For an executive who uses a wheelchair, the suit jacket needs to be shortened and winter overcoats designed to be easier to put on and more comfortable to wear
For a teacher who wears a below-the-knee prosthetic, design trousers that are stylish but easy to enable removal of the prosthetic through the day without needing to take the pants off.
For anyone with limited hand dexterity, design shirts and blouses that have a formal look but are easier to do up without assistance.
For women taking part in the Ms Wheelchair America pageants, designing evening dresses that will not tangle in the wheels.
And performance ski suits for the Paralympic skiers who use sit-skis.
The First Annual Fashion Moves Garment Design Competition is now open! Students studying Fashion and Garment Design are invited to register and put their skills to work. There is no fee to register and all reports are submitted by E-Mail or through the website. Students from every corner of the Earth can meet together through Fashion Moves and exchange ideas and forge future business connections.
Please spread the word. If you have a College or a University in your town, forward this note to them, asking them to post it to the Students. If you know someone already studying Fashion or Garment Design, send them a copy to share with their classmates.
Thanks for taking time to visit. Lets use the internet to it’s best purpose and spin this information around the world in days.
Bye for now. I look forward to reading your thoughts on this work.
Ruth J. Clark
Fashion Moves
www.fashionmoves.org
link from D-WILD list for women with disabilities
Fashion Moves looks like a lovely and interesting project. Now, looking at the contest rules, they do seem unlikely to get the point of the power of the Internet and copyleft. Rather than get people to submit to a contest and win a “Grand Prize” of having Fashion Moves make their design into a paper pattern that Fashion Moves then sells… there could be the vision of an alternate business model. One where, for example, all the designs would have patterns up in a free archive or repository, accessible from all over the world. Fashion Moves could put ads on that site, sell its print books wiht the same patterns in it, which people would still buy as gifts and so on. Their helpful designs would reach more people, probably a much more multilingual and international audience, and they could still make money. More information than *one pattern* would reach the world.

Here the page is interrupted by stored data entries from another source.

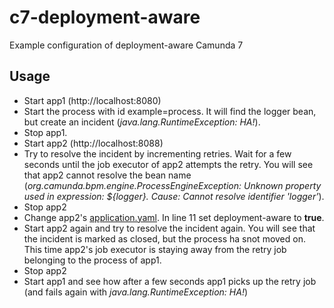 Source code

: # c7-deployment-aware

Example configuration of deployment-aware Camunda 7

## Usage

- Start app1 (http://localhost:8080)
- Start the process with id example=process. It will find the logger bean, but create an incident (*java.lang.RuntimeException: HA!*). 
- Stop app1.
- Start app2 (http://localhost:8088) 
- Try to resolve the incident by incrementing retries. Wait for a few seconds until the job executor of app2 attempts the retry. You will see that app2 cannot resolve the bean name (*org.camunda.bpm.engine.ProcessEngineException: Unknown property used in expression: ${logger}. Cause: Cannot resolve identifier 'logger'*).
- Stop app2
- Change app2's [application.yaml](/app2/src/main/resources/application.yaml). In line 11 set deployment-aware to **true**.
- Start app2 again and try to resolve the incident again. You will see that the incident is marked as closed, but the process ha snot moved on.
This time app2's job executor is staying away from the retry job belonging to the process of app1.
- Stop app2
- Start app1 and see how after a few seconds app1 picks up the retry job (and fails again with *java.lang.RuntimeException: HA!*)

This contest and its limitations is a perfect example of old-style thinking about information and scarcity. Its result may be quite positive in that they inspire some fashion and design students to think about the particular needs of people with disabilities. But they miss both a global business opportunity to build a reputation, and an opportunity to build a valuable resource. Their idea, as it is, does not scale as high as it easily could.